##### Supplied entries #####
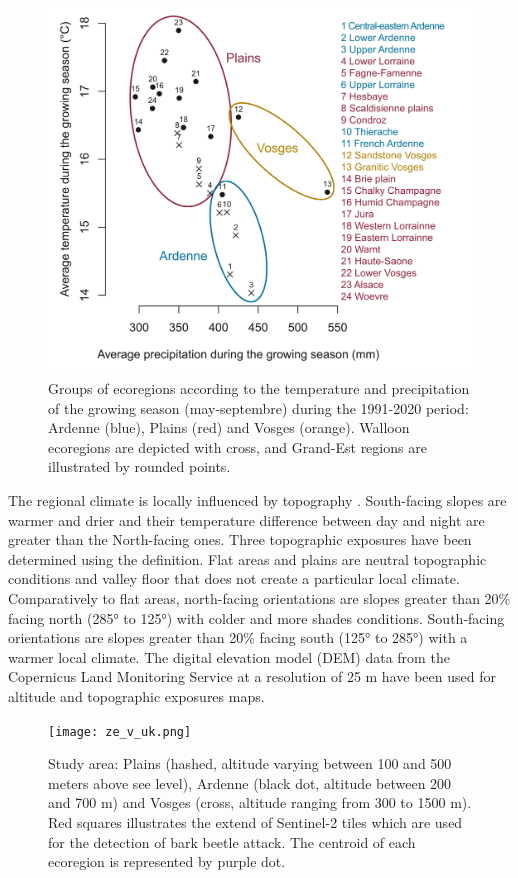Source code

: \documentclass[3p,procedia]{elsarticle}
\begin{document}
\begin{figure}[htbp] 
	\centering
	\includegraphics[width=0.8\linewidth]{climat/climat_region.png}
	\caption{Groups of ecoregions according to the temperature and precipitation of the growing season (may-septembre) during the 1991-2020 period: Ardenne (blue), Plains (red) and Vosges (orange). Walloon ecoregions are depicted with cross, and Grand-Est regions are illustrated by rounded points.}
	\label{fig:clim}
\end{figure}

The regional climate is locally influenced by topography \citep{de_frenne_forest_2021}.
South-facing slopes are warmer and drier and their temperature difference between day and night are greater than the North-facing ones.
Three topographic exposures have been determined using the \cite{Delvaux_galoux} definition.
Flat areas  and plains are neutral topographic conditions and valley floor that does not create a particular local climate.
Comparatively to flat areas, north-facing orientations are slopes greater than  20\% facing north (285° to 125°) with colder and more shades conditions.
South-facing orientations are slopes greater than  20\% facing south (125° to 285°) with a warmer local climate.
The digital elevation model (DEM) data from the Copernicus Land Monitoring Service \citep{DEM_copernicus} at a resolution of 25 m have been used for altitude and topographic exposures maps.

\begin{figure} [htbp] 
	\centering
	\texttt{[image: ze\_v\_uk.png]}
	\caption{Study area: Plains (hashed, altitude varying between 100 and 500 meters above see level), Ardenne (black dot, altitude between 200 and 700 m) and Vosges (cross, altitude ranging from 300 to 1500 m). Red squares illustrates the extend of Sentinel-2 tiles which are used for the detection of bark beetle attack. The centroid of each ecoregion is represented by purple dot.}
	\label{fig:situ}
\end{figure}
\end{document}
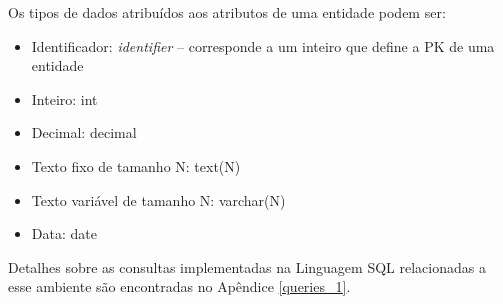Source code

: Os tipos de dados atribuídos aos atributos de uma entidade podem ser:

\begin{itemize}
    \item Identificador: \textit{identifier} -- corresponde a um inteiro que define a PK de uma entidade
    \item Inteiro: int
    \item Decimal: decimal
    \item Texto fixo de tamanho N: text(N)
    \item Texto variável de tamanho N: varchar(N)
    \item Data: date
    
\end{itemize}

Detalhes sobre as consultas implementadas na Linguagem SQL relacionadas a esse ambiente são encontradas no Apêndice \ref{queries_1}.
#####
#### [What you will do]
Only the records, copied exactly and free of pictures, belong in the answer.

#### [Solution to the problem]
Source code

: \documentclass[3p,procedia]{elsarticle}
\begin{document}
\begin{figure}[htbp] 
	\centering
	\includegraphics[width=0.8\linewidth]{climat/climat_region.png}
	\caption{Groups of ecoregions according to the temperature and precipitation of the growing season (may-septembre) during the 1991-2020 period: Ardenne (blue), Plains (red) and Vosges (orange). Walloon ecoregions are depicted with cross, and Grand-Est regions are illustrated by rounded points.}
	\label{fig:clim}
\end{figure}

The regional climate is locally influenced by topography \citep{de_frenne_forest_2021}.
South-facing slopes are warmer and drier and their temperature difference between day and night are greater than the North-facing ones.
Three topographic exposures have been determined using the \cite{Delvaux_galoux} definition.
Flat areas  and plains are neutral topographic conditions and valley floor that does not create a particular local climate.
Comparatively to flat areas, north-facing orientations are slopes greater than  20\% facing north (285° to 125°) with colder and more shades conditions.
South-facing orientations are slopes greater than  20\% facing south (125° to 285°) with a warmer local climate.
The digital elevation model (DEM) data from the Copernicus Land Monitoring Service \citep{DEM_copernicus} at a resolution of 25 m have been used for altitude and topographic exposures maps.

\begin{figure} [htbp] 
	\centering
	\texttt{[image: ze\_v\_uk.png]}
	\caption{Study area: Plains (hashed, altitude varying between 100 and 500 meters above see level), Ardenne (black dot, altitude between 200 and 700 m) and Vosges (cross, altitude ranging from 300 to 1500 m). Red squares illustrates the extend of Sentinel-2 tiles which are used for the detection of bark beetle attack. The centroid of each ecoregion is represented by purple dot.}
	\label{fig:situ}
\end{figure}
\end{document}
Source code

: Os tipos de dados atribuídos aos atributos de uma entidade podem ser:

\begin{itemize}
    \item Identificador: \textit{identifier} -- corresponde a um inteiro que define a PK de uma entidade
    \item Inteiro: int
    \item Decimal: decimal
    \item Texto fixo de tamanho N: text(N)
    \item Texto variável de tamanho N: varchar(N)
    \item Data: date
    
\end{itemize}

Detalhes sobre as consultas implementadas na Linguagem SQL relacionadas a esse ambiente são encontradas no Apêndice \ref{queries_1}.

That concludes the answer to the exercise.